• _TASK ITEM_
Go through the lines below and copy each one that holds the string "冥山大战".

[Data excerpts]

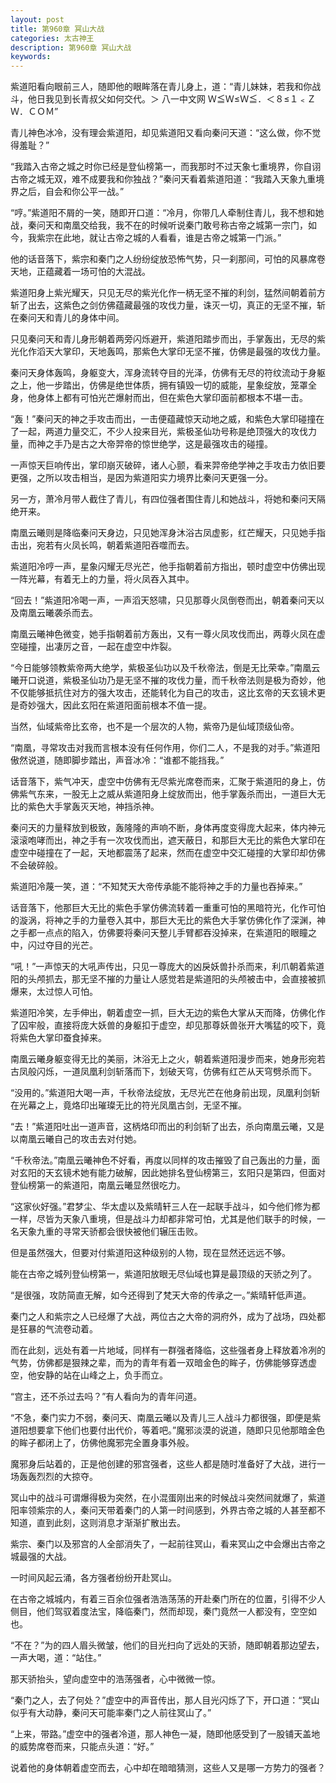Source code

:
 ```yaml
---
layout: post
title: 第960章 冥山大战
categories: 太古神王
description: 第960章 冥山大战
keywords:
---
```


紫道阳看向眼前三人，随即他的眼眸落在青儿身上，道：“青儿妹妹，若我和你战斗，他日我见到长青叔父如何交代。＞  八一中文网 Ｗ≦Ｗ≤Ｗ≦．＜８≤１﹤ＺＷ．ＣＯＭ”

青儿神色冰冷，没有理会紫道阳，却见紫道阳又看向秦问天道：“这么做，你不觉得羞耻？”

“我踏入古帝之城之时你已经是登仙榜第一，而我那时不过天象七重境界，你自诩古帝之城无双，难不成要我和你独战？”秦问天看着紫道阳道：“我踏入天象九重境界之后，自会和你公平一战。”

“哼。”紫道阳不屑的一笑，随即开口道：“冷月，你带几人牵制住青儿，我不想和她战，秦问天和南凰交给我，我不在的时候听说秦门敢号称古帝之城第一宗门，如今，我紫宗在此地，就让古帝之城的人看看，谁是古帝之城第一门派。”

他的话音落下，紫宗和秦门之人纷纷绽放恐怖气势，只一刹那间，可怕的风暴席卷天地，正蕴藏着一场可怕的大混战。

紫道阳身上紫光耀天，只见无尽的紫光化作一柄无坚不摧的利剑，猛然间朝着前方斩了出去，这紫色之剑仿佛蕴藏最强的攻伐力量，诛灭一切，真正的无坚不摧，斩在秦问天和青儿的身体中间。

只见秦问天和青儿身形朝着两旁闪烁避开，紫道阳踏步而出，手掌轰出，无尽的紫光化作滔天大掌印，天地轰鸣，那紫色大掌印无坚不摧，仿佛是最强的攻伐力量。

秦问天身体轰鸣，身躯变大，浑身流转夺目的光泽，仿佛有无尽的符纹流动于身躯之上，他一步踏出，仿佛是绝世体质，拥有镇毁一切的威能，星象绽放，笼罩全身，他身体上都有可怕光芒爆射而出，但在紫色大掌印面前都根本不堪一击。

“轰！”秦问天的神之手攻击而出，一击便蕴藏惊天动地之威，和紫色大掌印碰撞在了一起，两道力量交汇，不少人投来目光，紫极圣仙功号称是绝顶强大的攻伐力量，而神之手乃是古之大帝羿帝的惊世绝学，这是最强攻击的碰撞。

一声惊天巨响传出，掌印崩灭破碎，诸人心颤，看来羿帝绝学神之手攻击力依旧要更强，之所以攻击相当，是因为紫道阳实力境界比秦问天更强一分。

另一方，萧冷月带人截住了青儿，有四位强者围住青儿和她战斗，将她和秦问天隔绝开来。

南凰云曦则是降临秦问天身边，只见她浑身沐浴古凤虚影，红芒耀天，只见她手指击出，宛若有火凤长鸣，朝着紫道阳吞噬而去。

紫道阳冷哼一声，星象闪耀无尽光芒，他手指朝着前方指出，顿时虚空中仿佛出现一阵光幕，有着无上的力量，将火凤吞入其中。

“回去！”紫道阳冷喝一声，一声滔天怒啸，只见那尊火凤倒卷而出，朝着秦问天以及南凰云曦袭杀而去。

南凰云曦神色微变，她手指朝着前方轰出，又有一尊火凤攻伐而出，两尊火凤在虚空碰撞，出凄厉之音，一起在虚空中炸裂。

“今日能够领教紫帝两大绝学，紫极圣仙功以及千秋帝法，倒是无比荣幸。”南凰云曦开口说道，紫极圣仙功乃是无坚不摧的攻伐力量，而千秋帝法则是极为奇妙，他不仅能够抵抗住对方的强大攻击，还能转化为自己的攻击，这比玄帝的天玄镜术更是奇妙强大，因此玄阳在紫道阳面前根本不值一提。

当然，仙域紫帝比玄帝，也不是一个层次的人物，紫帝乃是仙域顶级仙帝。

“南凰，寻常攻击对我而言根本没有任何作用，你们二人，不是我的对手。”紫道阳傲然说道，随即脚步踏出，声音冰冷：“谁都不能挡我。”

话音落下，紫气冲天，虚空中仿佛有无尽紫光席卷而来，汇聚于紫道阳的身上，仿佛紫气东来，一股无上之威从紫道阳身上绽放而出，他手掌轰杀而出，一道巨大无比的紫色大手掌轰灭天地，神挡杀神。

秦问天的力量释放到极致，轰隆隆的声响不断，身体再度变得庞大起来，体内神元滚滚咆哮而出，神之手有一次攻伐而出，遮天蔽日，和那巨大无比的紫色大掌印在虚空中碰撞在了一起，天地都震荡了起来，然而在虚空中交汇碰撞的大掌印却仿佛不会破碎般。

紫道阳冷蔑一笑，道：“不知梵天大帝传承能不能将神之手的力量也吞掉来。”

话音落下，他那巨大无比的紫色手掌仿佛流转着一重重可怕的黑暗符光，化作可怕的漩涡，将神之手的力量卷入其中，那巨大无比的紫色大手掌仿佛化作了深渊，神之手都一点点的陷入，仿佛要将秦问天整儿手臂都吞没掉来，在紫道阳的眼瞳之中，闪过夺目的光芒。

“吼！”一声惊天的大吼声传出，只见一尊庞大的凶戾妖兽扑杀而来，利爪朝着紫道阳的头颅抓去，那无坚不摧的力量让人感觉若是紫道阳的头颅被击中，会直接被抓爆来，太过惊人可怕。

紫道阳冷笑，左手伸出，朝着虚空一抓，巨大无边的紫色大掌从天而降，仿佛化作了囚牢般，直接将庞大妖兽的身躯扣于虚空，却见那尊妖兽张开大嘴猛的咬下，竟将紫色大掌印蚕食掉来。

南凰云曦身躯变得无比的美丽，沐浴无上之火，朝着紫道阳漫步而来，她身形宛若古凤般闪烁，一道凤凰利剑斩落而下，划破天穹，仿佛有红芒从天穹劈杀而下。

“没用的。”紫道阳大喝一声，千秋帝法绽放，无尽光芒在他身前出现，凤凰利剑斩在光幕之上，竟烙印出璀璨无比的符光凤凰古剑，无坚不摧。

“去！”紫道阳吐出一道声音，这柄烙印而出的利剑斩了出去，杀向南凰云曦，又是以南凰云曦自己的攻击去对付她。

“千秋帝法。”南凰云曦神色不好看，再度以同样的攻击摧毁了自己轰出的力量，面对玄阳的天玄镜术她有能力破解，因此她排名登仙榜第三，玄阳只是第四，但面对登仙榜第一的紫道阳，南凰云曦显然很吃力。

“这家伙好强。”君梦尘、华太虚以及紫晴轩三人在一起联手战斗，如今他们修为都一样，尽皆为天象八重境，但是战斗力却都非常可怕，尤其是他们联手的时候，一名天象九重的寻常天骄都会很快被他们辗压击败。

但是虽然强大，但要对付紫道阳这种级别的人物，现在显然还远远不够。

能在古帝之城列登仙榜第一，紫道阳放眼无尽仙域也算是最顶级的天骄之列了。

“是很强，攻防简直无解，如今还得到了梵天大帝的传承之一。”紫晴轩低声道。

秦门之人和紫宗之人已经爆了大战，两位古之大帝的洞府外，成为了战场，四处都是狂暴的气流卷动着。

而在此刻，远处有着一片地域，同样有一群强者降临，这些强者身上释放着冷冽的气势，仿佛都是狠辣之辈，而为的青年有着一双暗金色的眸子，仿佛能够穿透虚空，他安静的站在山峰之上，负手而立。

“宫主，还不杀过去吗？”有人看向为的青年问道。

“不急，秦门实力不弱，秦问天、南凰云曦以及青儿三人战斗力都很强，即便是紫道阳想要拿下他们也要付出代价，等着吧。”魔邪淡漠的说道，随即只见他那暗金色的眸子都闭上了，仿佛他魔邪完全置身事外般。

魔邪身后站着的，正是他创建的邪宫强者，这些人都是随时准备好了大战，进行一场轰轰烈烈的大掠夺。

冥山中的战斗可谓爆得极为突然，在小混蛋刚出来的时候战斗突然间就爆了，紫道阳率领紫宗的人，秦问天带着秦门的人第一时间感到，外界古帝之城的人甚至都不知道，直到此刻，这则消息才渐渐扩散出去。

紫宗、秦门以及邪宫的人全部消失了，一起前往冥山，看来冥山之中会爆出古帝之城最强的大战。

一时间风起云涌，各方强者纷纷开赴冥山。

在古帝之城城内，有着三百余位强者浩浩荡荡的开赴秦门所在的位置，引得不少人侧目，他们驾驭着度法宝，降临秦门，然而却现，秦门竟然一人都没有，空空如也。

“不在？”为的四人眉头微皱，他们的目光扫向了远处的天骄，随即朝着那边望去，一声大喝，道：“站住。”

那天骄抬头，望向虚空中的浩荡强者，心中微微一惊。

“秦门之人，去了何处？”虚空中的声音传出，那人目光闪烁了下，开口道：“冥山似乎有大动静，秦问天可能率秦门之人前往冥山了。”

“上来，带路。”虚空中的强者冷道，那人神色一凝，随即他感受到了一股铺天盖地的威势席卷而来，只能点头道：“好。”

说着他的身体朝着虚空而去，心中却在暗暗猜测，这些人又是哪一方势力的强者？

• _WRITTEN RESPONSE_
title: 第960章 冥山大战
description: 第960章 冥山大战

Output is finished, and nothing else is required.